1. Chemoproteomics and associated bioinformatics.
We have coupled our chemical tools with sensitive mass spectrum-based techniques and bioinformatics to develop a method that provides the cellular complement of proteome alterations associated with a specific stress phenotype. We have conducted several proof-of-principle studies to demonstrate the power of this chemoproteomics approach: identification of an altered signalosome in chronic myeloid leukemia (Nature Chem Biol 2011 and Cell Reports 2015), the viral oncoproteome in AIDS-related lymphomas (Blood 2013), implication of the methyltransferase CARM1 in CML, novel mechanism of activation of STAT5 in cancer (Nature Chem Biol 2011), identification of unanticipated combination therapies for cancer (JCI 2015), novel cancer survival mechanism (Nature 2016), protein networks altered early in the course of Parkinson’s disease (Nature Communications 2018).
Moulick K, Ahn JH, Zong H, Rodina A, Cerchietti L, Gomes DaGama EM, Caldas-Lopes E, Beebe K, Perna F, Hatzi K, Vu LP, Zhao X, Zatorska D, Taldone T, Smith-Jones P, Alpaugh M, Gross SS, Pillarsetty N, Ku T, Lewis JS, Larson SM, Levine R, Erdjument-Bromage H, Guzman ML, Nimer SD, Melnick A, Neckers L, Chiosis G. Affinity-based proteomics reveal cancer-specific networks coordinated by Hsp90. Nat Chem Biol. 2011;7(11):818-26. PubMed PMID: 21946277; PMCID: PMC3265389.
- Nature News&Views October 20, 2011, Darby JF, Workman P. Chemical biology: Many faces of a cancer-supporting protein. Nature. 2011;478(7369):334-5. PubMed
- 2xRecommended F1000Prime, https://f1000.com/prime/13363971
- Ojala PM. Naughty chaperone as a target for viral cancer. Blood. 2013;122(16):2767-8. PubMed [PMID: 24136075] http://www.bloodjournal.org/content/bloodjournal/122/16/2767.full.pdf
- Science News. Tumor-targeting compound points the way to new personalized cancer treatments. December 3, 2011, https://www.sciencedaily.com/releases/2011/12/111201163558.htm
- Adam Bonislawski. ProteoMonitor. Sloan-Kettering Scientists Using Cancer Drug Candidate to Study Aberrant Protein Pathways.

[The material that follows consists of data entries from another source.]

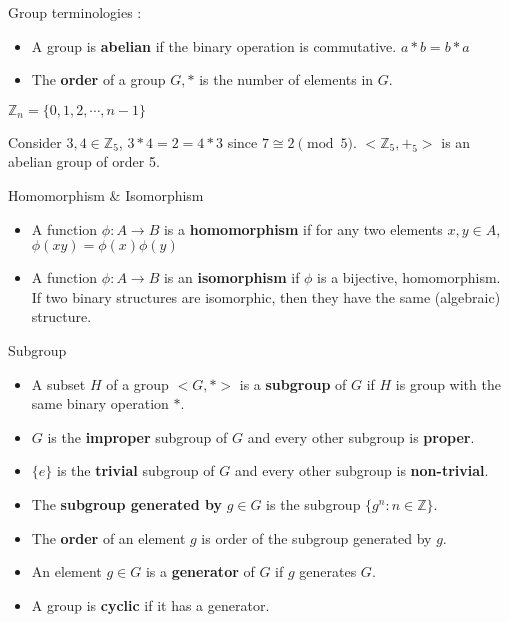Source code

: \begin{definition}Group terminologies :
	\begin{itemize}
		\item A group is \textbf{abelian} if the binary operation is commutative. $a \ast b = b \ast a$ %
		\item The \textbf{order} of a group $G,\ast$ is the number of elements in $G$.%
	\end{itemize}
\end{definition}

\begin{definition}
	$\mathbb{Z}_n = \{ 0, 1, 2, \cdots, n-1 \}$
\end{definition}

\begin{remark}
	Consider $3,4 \in \mathbb{Z}_5$,
	$3 \ast 4 = 2 = 4 \ast 3$ since $7 \cong 2 \pmod 5$.
	$<\!\mathbb{Z}_5,+_5\!>$ is an abelian group of order 5.
\end{remark}

\begin{definition} Homomorphism \& Isomorphism
	\begin{itemize}
		\item A function $\phi : A \to B$ is a \textbf{homomorphism} if for any two elements $x,y \in A$, $\phi (xy) = \phi(x)\phi(y)$%
		\item A function $\phi : A \to B$ is an \textbf{isomorphism} if $\phi$ is a bijective, homomorphism.
			If two binary structures  are isomorphic, then they have the same (algebraic) structure.%
	\end{itemize}
\end{definition}

\begin{definition} Subgroup
	\begin{itemize}
		\item A subset $H$ of a group $<\! G,\ast\! >$ is a \textbf{subgroup} of $G$ if $H$ is group with the same binary operation $\ast$. %
		\item $G$ is the \textbf{improper} subgroup of $G$ and every other subgroup is \textbf{proper}.%
		\item $\{e\}$ is the \textbf{trivial} subgroup of $G$ and every other subgroup is \textbf{non-trivial}.%
		\item The \textbf{subgroup generated by} $g \in G$ is the subgroup $\{ g^n : n \in \mathbb{Z} \}$.%
		\item The \textbf{order} of an element $g$ is order of the subgroup generated by $g$.%
		\item An element $g \in G$ is a \textbf{generator} of $G$ if $g$ generates $G$.%
		\item A group is \textbf{cyclic} if it has a generator.%
	\end{itemize}
\end{definition}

Proteomics & Protein Research, Sep 30, 2011
2. Diagnostic assays
These assays are based on our finding that PU-H71 specifically interacts with the tumor HSP90-incorporating epichaperome complexes, such as expressed in certain cancer cells, and other cells under pathogenic stress. We have developed a positron emission tomography based assay that incorporates a radiolabeled version of PU-H71 to detect such epichaperome-positive cells. For liquid tumors we have developed a flow cytometry based assay that incorporates a fluorescently labeled PU-H71, designed for this purpose. The PU-FITC assay for liquid tumors was developed in collaboration with the Guzman lab and the PU-PET assay for solid tumors in collaboration with the Lewis and Larson labs. All assays are currently in clinical evaluation.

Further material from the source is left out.